[Exercise brief] Here is a block of records. Copy every line in it that includes "Details".

[Input for this task]

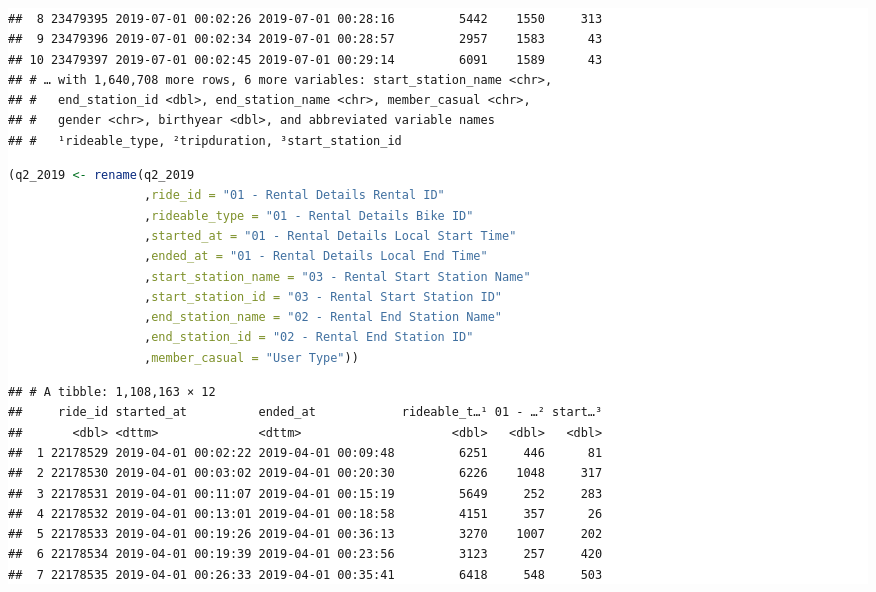     ##  8 23479395 2019-07-01 00:02:26 2019-07-01 00:28:16         5442    1550     313
    ##  9 23479396 2019-07-01 00:02:34 2019-07-01 00:28:57         2957    1583      43
    ## 10 23479397 2019-07-01 00:02:45 2019-07-01 00:29:14         6091    1589      43
    ## # … with 1,640,708 more rows, 6 more variables: start_station_name <chr>,
    ## #   end_station_id <dbl>, end_station_name <chr>, member_casual <chr>,
    ## #   gender <chr>, birthyear <dbl>, and abbreviated variable names
    ## #   ¹​rideable_type, ²​tripduration, ³​start_station_id

``` r
(q2_2019 <- rename(q2_2019
                   ,ride_id = "01 - Rental Details Rental ID"
                   ,rideable_type = "01 - Rental Details Bike ID" 
                   ,started_at = "01 - Rental Details Local Start Time"  
                   ,ended_at = "01 - Rental Details Local End Time"  
                   ,start_station_name = "03 - Rental Start Station Name" 
                   ,start_station_id = "03 - Rental Start Station ID"
                   ,end_station_name = "02 - Rental End Station Name" 
                   ,end_station_id = "02 - Rental End Station ID"
                   ,member_casual = "User Type"))
```

    ## # A tibble: 1,108,163 × 12
    ##     ride_id started_at          ended_at            rideable_t…¹ 01 - …² start…³
    ##       <dbl> <dttm>              <dttm>                     <dbl>   <dbl>   <dbl>
    ##  1 22178529 2019-04-01 00:02:22 2019-04-01 00:09:48         6251     446      81
    ##  2 22178530 2019-04-01 00:03:02 2019-04-01 00:20:30         6226    1048     317
    ##  3 22178531 2019-04-01 00:11:07 2019-04-01 00:15:19         5649     252     283
    ##  4 22178532 2019-04-01 00:13:01 2019-04-01 00:18:58         4151     357      26
    ##  5 22178533 2019-04-01 00:19:26 2019-04-01 00:36:13         3270    1007     202
    ##  6 22178534 2019-04-01 00:19:39 2019-04-01 00:23:56         3123     257     420
    ##  7 22178535 2019-04-01 00:26:33 2019-04-01 00:35:41         6418     548     503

[Response area]
                   ,ride_id = "01 - Rental Details Rental ID"
                   ,rideable_type = "01 - Rental Details Bike ID" 
                   ,started_at = "01 - Rental Details Local Start Time"  
                   ,ended_at = "01 - Rental Details Local End Time"  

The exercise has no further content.